An Economic Ultimatum for the Arab World
If Middle Eastern countries do not start making real progress on fundamental political and economic reforms, further regional turmoil is inevitable. With the region's decades-old rentier systems now at a breaking point, policymakers must begin the difficult, but not impossible, process of establishing new social contracts.
WASHINGTON, DC – If Middle Eastern countries do not start making real progress on fundamental political and economic reforms, further regional turmoil is inevitable. With the rentier systems that governments have maintained for decades now at a breaking point, policymakers must begin the difficult, but not impossible, process of establishing new social contracts.
That contract in Arab countries started to erode at the turn of the century, when governments with inflated budgets and bloated bureaucracies could no longer provide an adequate supply of basic services such as health care and education, create a sufficient number of jobs, or sustain food and fuel subsidies. But, despite diminished state benefits, most leaders have continued to insist that their countries’ people uphold their end of the contract by not participating meaningfully in public life.

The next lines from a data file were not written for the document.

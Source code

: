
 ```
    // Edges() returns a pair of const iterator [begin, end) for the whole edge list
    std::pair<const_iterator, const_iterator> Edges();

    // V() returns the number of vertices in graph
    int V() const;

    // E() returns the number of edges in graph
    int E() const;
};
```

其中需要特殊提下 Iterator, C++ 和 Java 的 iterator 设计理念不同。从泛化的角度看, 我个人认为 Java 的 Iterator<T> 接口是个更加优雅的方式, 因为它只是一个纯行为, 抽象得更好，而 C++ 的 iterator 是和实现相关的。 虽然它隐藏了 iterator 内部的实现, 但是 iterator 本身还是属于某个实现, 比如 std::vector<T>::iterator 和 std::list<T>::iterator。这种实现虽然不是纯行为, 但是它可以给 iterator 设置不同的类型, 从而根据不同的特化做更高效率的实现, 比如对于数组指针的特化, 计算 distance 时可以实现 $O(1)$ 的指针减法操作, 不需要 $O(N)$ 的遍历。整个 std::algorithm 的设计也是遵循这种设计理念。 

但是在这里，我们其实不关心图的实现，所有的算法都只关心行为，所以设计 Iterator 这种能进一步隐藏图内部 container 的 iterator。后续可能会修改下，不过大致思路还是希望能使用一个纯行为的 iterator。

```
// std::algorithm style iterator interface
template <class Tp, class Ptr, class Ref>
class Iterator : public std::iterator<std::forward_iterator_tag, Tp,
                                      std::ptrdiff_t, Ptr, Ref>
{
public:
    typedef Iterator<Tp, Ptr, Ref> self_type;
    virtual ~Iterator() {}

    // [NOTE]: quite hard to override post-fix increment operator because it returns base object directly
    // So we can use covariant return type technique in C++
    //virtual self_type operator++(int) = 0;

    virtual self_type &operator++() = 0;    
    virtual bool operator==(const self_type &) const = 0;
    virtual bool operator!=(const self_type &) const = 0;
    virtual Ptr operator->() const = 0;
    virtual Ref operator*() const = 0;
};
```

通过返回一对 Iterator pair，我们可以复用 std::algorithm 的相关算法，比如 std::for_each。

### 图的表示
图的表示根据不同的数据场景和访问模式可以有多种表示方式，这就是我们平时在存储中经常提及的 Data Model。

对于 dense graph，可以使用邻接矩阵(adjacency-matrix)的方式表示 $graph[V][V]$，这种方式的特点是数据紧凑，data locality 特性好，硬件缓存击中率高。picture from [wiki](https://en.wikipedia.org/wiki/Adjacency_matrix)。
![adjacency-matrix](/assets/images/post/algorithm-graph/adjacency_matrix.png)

Arab governments were able to sustain inefficient economies for decades because they were propped up by oil revenues. In recent decades, most Arab countries have benefited in some way from the Middle East’s abundant oil and gas reserves. Hydrocarbon-producing countries used their profits to buy their citizens’ loyalty and establish what were effectively welfare states; and non-oil producers enjoyed the benefits of aid, capital inflows, and remittances sent back by their nationals working in resource-rich countries.